Problem =>
Nothing but the lines below from the one containing "Want to try" through the one containing "### Command Line" should appear in the answer, exact and without pictures.

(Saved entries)
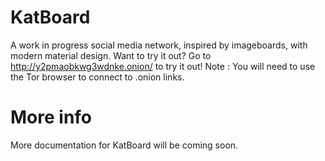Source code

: # KatBoard
A work in progress social media network, inspired by imageboards, with modern material design.
Want to try it out? Go to http://y2pmaobkwg3wdnke.onion/ to try it out! Note : You will need to use the Tor browser to connect to .onion links.

# More info
More documentation for KatBoard will be coming soon.
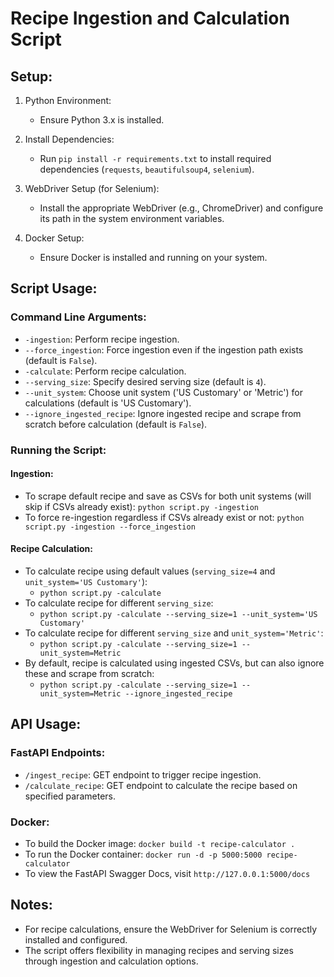 # Recipe Ingestion and Calculation Script

## Setup:

1. Python Environment:
   - Ensure Python 3.x is installed.

2. Install Dependencies:
   - Run `pip install -r requirements.txt` to install required dependencies (`requests`, `beautifulsoup4`, `selenium`).

3. WebDriver Setup (for Selenium):
   - Install the appropriate WebDriver (e.g., ChromeDriver) and configure its path in the system environment variables.

4. Docker Setup:
   - Ensure Docker is installed and running on your system.

## Script Usage:

### Command Line Arguments:

- `-ingestion`: Perform recipe ingestion.
- `--force_ingestion`: Force ingestion even if the ingestion path exists (default is `False`).
- `-calculate`: Perform recipe calculation.
- `--serving_size`: Specify desired serving size (default is `4`).
- `--unit_system`: Choose unit system ('US Customary' or 'Metric') for calculations (default is 'US Customary').
- `--ignore_ingested_recipe`: Ignore ingested recipe and scrape from scratch before calculation (default is `False`).

### Running the Script:

#### Ingestion:
- To scrape default recipe and save as CSVs for both unit systems (will skip if CSVs already exist):
    `python script.py -ingestion`
- To force re-ingestion regardless if CSVs already exist or not:
    `python script.py -ingestion --force_ingestion`

#### Recipe Calculation:
- To calculate recipe using default values (`serving_size=4` and `unit_system='US Customary'`):
    - `python script.py -calculate`
- To calculate recipe for different `serving_size`:
    - `python script.py -calculate --serving_size=1 --unit_system='US Customary'`
- To calculate recipe for different `serving_size` and `unit_system='Metric'`:
    - `python script.py -calculate --serving_size=1 --unit_system=Metric`
- By default, recipe is calculated using ingested CSVs, but can also ignore these and scrape from scratch:
    - `python script.py -calculate --serving_size=1 --unit_system=Metric --ignore_ingested_recipe`

## API Usage:

### FastAPI Endpoints:

- `/ingest_recipe`: GET endpoint to trigger recipe ingestion.
- `/calculate_recipe`: GET endpoint to calculate the recipe based on specified parameters.

### Docker:

- To build the Docker image:
  `docker build -t recipe-calculator .`
- To run the Docker container:
  `docker run -d -p 5000:5000 recipe-calculator`
- To view the FastAPI Swagger Docs, visit `http://127.0.0.1:5000/docs`

## Notes:

- For recipe calculations, ensure the WebDriver for Selenium is correctly installed and configured.
- The script offers flexibility in managing recipes and serving sizes through ingestion and calculation options.
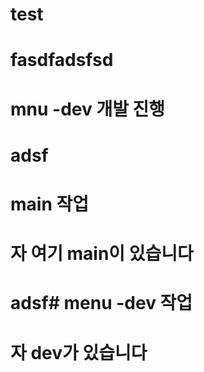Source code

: # test
# fasdfadsfsd
# mnu -dev 개발 진행
# adsf
# main 작업
# 자 여기 main이 있습니다
# adsf# menu -dev 작업
# 자 dev가 있습니다

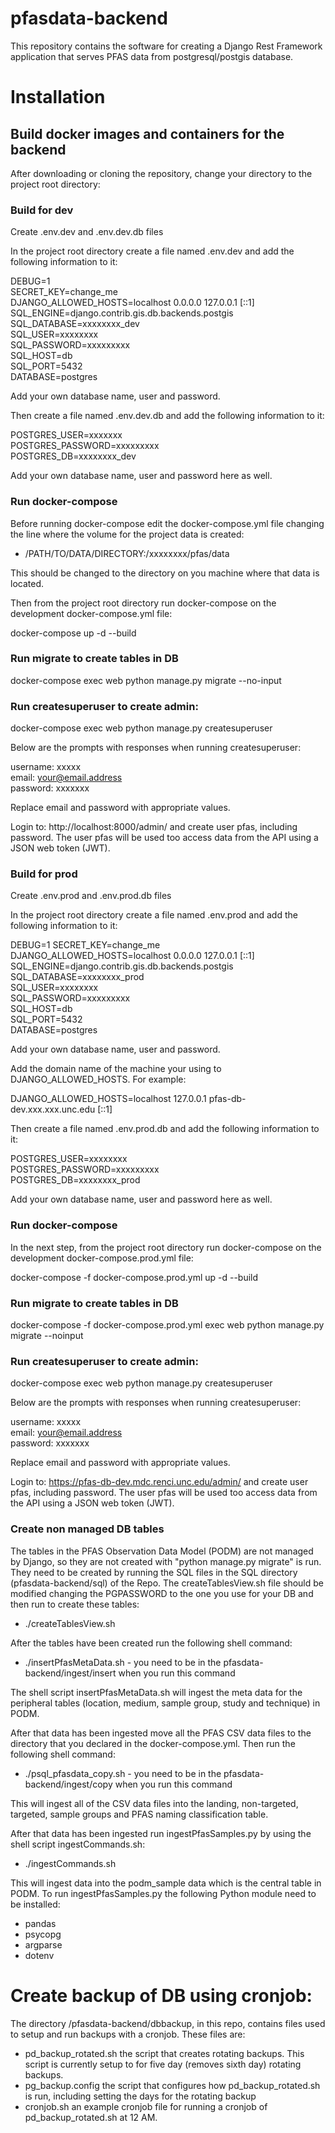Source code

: # pfasdata-backend 
This repository contains the software for creating a Django Rest Framework application that serves PFAS data from postgresql/postgis database.

# Installation 

## Build docker images and containers for the backend   

After downloading or cloning the repository, change your directory to the project root directory:  

### Build for dev

Create .env.dev and .env.dev.db files  

In the project root directory create a file named .env.dev and add the following information to it:  

DEBUG=1  
SECRET_KEY=change_me  
DJANGO_ALLOWED_HOSTS=localhost 0.0.0.0 127.0.0.1 [::1]  
SQL_ENGINE=django.contrib.gis.db.backends.postgis  
SQL_DATABASE=xxxxxxxx_dev  
SQL_USER=xxxxxxxx  
SQL_PASSWORD=xxxxxxxxx  
SQL_HOST=db  
SQL_PORT=5432  
DATABASE=postgres 

Add your own database name, user and password. 

Then create a file named .env.dev.db and add the following information to it:  

POSTGRES_USER=xxxxxxx  
POSTGRES_PASSWORD=xxxxxxxxx  
POSTGRES_DB=xxxxxxxx_dev

Add your own database name, user and password here as well.  

### Run docker-compose

Before running docker-compose edit the docker-compose.yml file changing the line where 
the volume for the project data is created:

- /PATH/TO/DATA/DIRECTORY:/xxxxxxxx/pfas/data

This should be changed to the directory on you machine where that data is located.

Then from the project root directory run docker-compose on the development docker-compose.yml file:  

docker-compose up -d --build   

### Run migrate to create tables in DB

docker-compose exec web python manage.py migrate --no-input

### Run createsuperuser to create admin:

docker-compose exec web python manage.py createsuperuser

Below are the prompts with responses when running createsuperuser:

username: xxxxx  
email: your@email.address  
password: xxxxxxx

Replace email and password with appropriate values.

Login to: http://localhost:8000/admin/ and create user pfas, including password. The user pfas will be used 
too access data from the API using a JSON web token (JWT). 

### Build for prod 

Create .env.prod and .env.prod.db files

In the project root directory create a file named .env.prod and add the following information to it:

DEBUG=1
SECRET_KEY=change_me  
DJANGO_ALLOWED_HOSTS=localhost 0.0.0.0 127.0.0.1 [::1]  
SQL_ENGINE=django.contrib.gis.db.backends.postgis  
SQL_DATABASE=xxxxxxxx_prod  
SQL_USER=xxxxxxxx  
SQL_PASSWORD=xxxxxxxxx  
SQL_HOST=db  
SQL_PORT=5432  
DATABASE=postgres  

Add your own database name, user and  password.

Add the domain name of the machine your using to DJANGO_ALLOWED_HOSTS. For example:

DJANGO_ALLOWED_HOSTS=localhost 127.0.0.1 pfas-db-dev.xxx.xxx.unc.edu [::1]

Then create a file named .env.prod.db and add the following information to it:

POSTGRES_USER=xxxxxxxx  
POSTGRES_PASSWORD=xxxxxxxxx  
POSTGRES_DB=xxxxxxxx_prod

Add your own database name, user and password here as well.

### Run docker-compose

In the next step, from the project root directory run docker-compose on the development docker-compose.prod.yml file:

docker-compose -f docker-compose.prod.yml up -d --build

### Run migrate to create tables in DB

docker-compose -f docker-compose.prod.yml exec web python manage.py migrate --noinput

### Run createsuperuser to create admin:

docker-compose exec web python manage.py createsuperuser

Below are the prompts with responses when running createsuperuser:

username: xxxxx  
email: your@email.address  
password: xxxxxxx

Replace email and password with appropriate values.

Login to: https://pfas-db-dev.mdc.renci.unc.edu/admin/ and create user pfas, including password. The user pfas will be used 
too access data from the API using a JSON web token (JWT).

### Create non managed DB tables

The tables in the PFAS Observation Data Model (PODM) are not managed by Django, so they are not created with "python manage.py migrate" 
is run. They need to be created by running the SQL files in the SQL directory (pfasdata-backend/sql) of the Repo. The 
createTablesView.sh file should be modified changing the PGPASSWORD to the one you use for your DB and then run to create these 
tables:

 * ./createTablesView.sh

After the tables have been created run the following shell command:

 * ./insertPfasMetaData.sh - you need to be in the pfasdata-backend/ingest/insert when you run this command

The shell script insertPfasMetaData.sh will ingest the meta data for the peripheral tables (location, medium, sample group, 
study and technique) in PODM.

After that data has been ingested move all the PFAS CSV data files to the directory that you declared in the docker-compose.yml. 
Then run the following shell command:

 * ./psql_pfasdata_copy.sh - you need to be in the pfasdata-backend/ingest/copy when you run this command

This will ingest all of the CSV data files into the landing, non-targeted, targeted, sample groups and PFAS naming 
classification table.
 
After that data has been ingested run ingestPfasSamples.py by using the shell script ingestCommands.sh:

 * ./ingestCommands.sh 

This will ingest data into the podm_sample data which is the central table in PODM. 
To run ingestPfasSamples.py the following Python module need to be installed:

 - pandas  
 - psycopg  
 - argparse  
 - dotenv

# Create backup of DB using cronjob:

The directory /pfasdata-backend/dbbackup, in this repo, contains files used to setup and run backups with a cronjob. 
These files are:

 - pd_backup_rotated.sh the script that creates rotating backups. This script is currently setup to for five day (removes sixth day) rotating backups. 
 - pg_backup.config the script that configures how pd_backup_rotated.sh is run, including setting the days for the rotating backup  
 - cronjob.sh an example cronjob file for running a cronjob of pd_backup_rotated.sh at 12 AM.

Problem solution =>
Want to try it out? Go to http://y2pmaobkwg3wdnke.onion/ to try it out! Note : You will need to use the Tor browser to connect to .onion links.

# More info
More documentation for KatBoard will be coming soon.
 # Recipe Ingestion and Calculation Script

## Setup:

1. Python Environment:
   - Ensure Python 3.x is installed.

2. Install Dependencies:
   - Run `pip install -r requirements.txt` to install required dependencies (`requests`, `beautifulsoup4`, `selenium`).

3. WebDriver Setup (for Selenium):
   - Install the appropriate WebDriver (e.g., ChromeDriver) and configure its path in the system environment variables.

4. Docker Setup:
   - Ensure Docker is installed and running on your system.

## Script Usage:

### Command Line Arguments:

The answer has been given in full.